[Start of section]
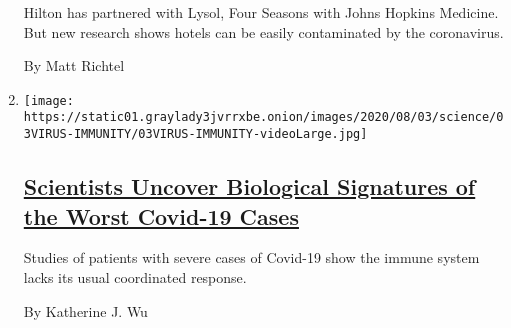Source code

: \begin{enumerate}
  Hilton has partnered with Lysol, Four Seasons with Johns Hopkins
  Medicine. But new research shows hotels can be easily contaminated by
  the coronavirus.

  By Matt Richtel
\item
  \texttt{[image: https://static01.graylady3jvrrxbe.onion/images/2020/08/03/science/03VIRUS-IMMUNITY/03VIRUS-IMMUNITY-videoLarge.jpg]}

  \hypertarget{scientists-uncover-biological-signatures-of-the-worst-covid-19-cases}{%
  \subsection{\texorpdfstring{\href{/2020/08/04/health/coronavirus-immune-system.html}{Scientists
  Uncover Biological Signatures of the Worst Covid-19
  Cases}}{Scientists Uncover Biological Signatures of the Worst Covid-19 Cases}}\label{scientists-uncover-biological-signatures-of-the-worst-covid-19-cases}}

  Studies of patients with severe cases of Covid-19 show the immune
  system lacks its usual coordinated response.

  By Katherine J. Wu
\end{enumerate}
[End of section]
When a line in the material above includes the word "coronavirus", copy that line.

▶ _COMPLETED TASK_:
  the coronavirus.
  \subsection{\texorpdfstring{\href{/2020/08/04/health/coronavirus-immune-system.html}{Scientists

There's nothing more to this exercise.